I first contacted Esther (and Abhijit) in 2006, when I wanted to write a New York Times column on their RCT work in India, specifically Hyderabad. They were both extremely welcoming of my inquiries and did everything possible to give me a chance to observe their work up close.
I ended up traveling to Hyderabad, India, and spent a whole day with their RCT program in the field. Annie Duflo, Esther’s sister, was gracious enough to travel with me around the city for an entire day, visiting the meetings where the women would show up to receive loans, and talking with the loan suppliers. Overall I was astonished at how well-organized the work was, and how sophisticated the on-the-ground implementers were. This was really work very carefully done.
Then, in 2013, seven years later, Banerjee and Duflo and co-authors Glennerster and Kinnan created a paper with the core results from the experiment, here is one version of the abstract:
This paper reports results from the randomized evaluation of a group lending microcredit program in Hyderabad, India. A lender worked in 52 randomly selected neighborhoods, leading to an 8.4 percentage point increase in takeup of microcredit. Small business investment and profits of pre-existing businesses increased, but consumption did not significantly increase. Durable goods expenditure increased, while “temptation goods” expenditure declined. We found no significant changes in health, education, or women’s empowerment. Two years later, after control areas had gained access to microcredit but households in treatment area had borrowed for longer and in larger amounts, very few significant differences persist.

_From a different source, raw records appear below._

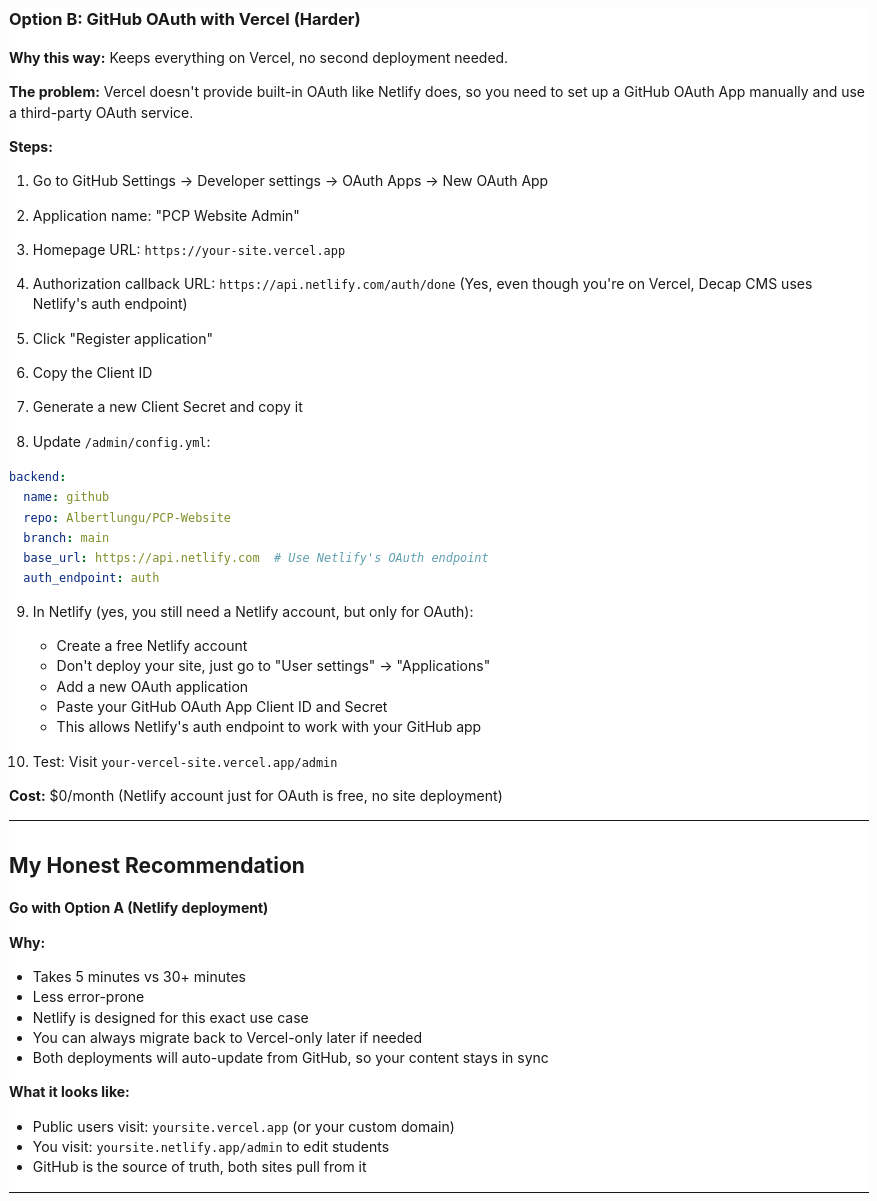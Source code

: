 ### Option B: GitHub OAuth with Vercel (Harder)

**Why this way:** Keeps everything on Vercel, no second deployment needed.

**The problem:** Vercel doesn't provide built-in OAuth like Netlify does, so you need to set up a GitHub OAuth App manually and use a third-party OAuth service.

**Steps:**
1. Go to GitHub Settings → Developer settings → OAuth Apps → New OAuth App
2. Application name: "PCP Website Admin"
3. Homepage URL: `https://your-site.vercel.app`
4. Authorization callback URL: `https://api.netlify.com/auth/done`
   (Yes, even though you're on Vercel, Decap CMS uses Netlify's auth endpoint)
5. Click "Register application"
6. Copy the Client ID
7. Generate a new Client Secret and copy it

8. Update `/admin/config.yml`:
```yaml
backend:
  name: github
  repo: Albertlungu/PCP-Website
  branch: main
  base_url: https://api.netlify.com  # Use Netlify's OAuth endpoint
  auth_endpoint: auth
```

9. In Netlify (yes, you still need a Netlify account, but only for OAuth):
   - Create a free Netlify account
   - Don't deploy your site, just go to "User settings" → "Applications"
   - Add a new OAuth application
   - Paste your GitHub OAuth App Client ID and Secret
   - This allows Netlify's auth endpoint to work with your GitHub app

10. Test: Visit `your-vercel-site.vercel.app/admin`

**Cost:** $0/month (Netlify account just for OAuth is free, no site deployment)

---

## My Honest Recommendation

**Go with Option A (Netlify deployment)**

**Why:**
- Takes 5 minutes vs 30+ minutes
- Less error-prone
- Netlify is designed for this exact use case
- You can always migrate back to Vercel-only later if needed
- Both deployments will auto-update from GitHub, so your content stays in sync

**What it looks like:**
- Public users visit: `yoursite.vercel.app` (or your custom domain)
- You visit: `yoursite.netlify.app/admin` to edit students
- GitHub is the source of truth, both sites pull from it

---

Along with some (broadly consistent) results from Dean Karlan, this became one of the definitive papers on the effects of micro-credit. It meant that micro-credit is OK, but not the cure for poverty. That had a big subsequent impact on both policy and philanthropy.
You might have thought they would rest there, but no, they kept on looking at the data more deeply and over additional years, hoping to learn yet more from the experiment. And just this last week, a new paper came out, modifying the earlier results, based on more years of data. Here is the new abstract and paper (with Breza and Kinnan):
Can microcredit help unlock a poverty trap for some people by putting their businesses on a different trajectory? Could the small microcredit treatment effects often found for the average household mask important heterogeneity? In Hyderabad, India, we find that “gung ho entrepreneurs” (GEs), households who were already running a business before microfinance entered, show persistent benefits that increase over time. Six years later, the treated GEs own businesses that have 35% more assets and generate double the revenues as those in control neighborhoods. We find almost no effects on non-GE households. A model of technology choice in which talented entrepreneurs can access either a diminishing-returns technology, or a more productive technology with a fixed cost, generates dynamics matching the data. These results show that heterogeneity in entrepreneurial ability is important and persistent. For talented but low-wealth entrepreneurs, short-term access to credit can indeed facilitate escape from a poverty trap.
That is a pretty stunning extension of the original results, bravo to all hands involved! Rust never sleeps, and in the hands of Banerjee and Duflo, neither does science.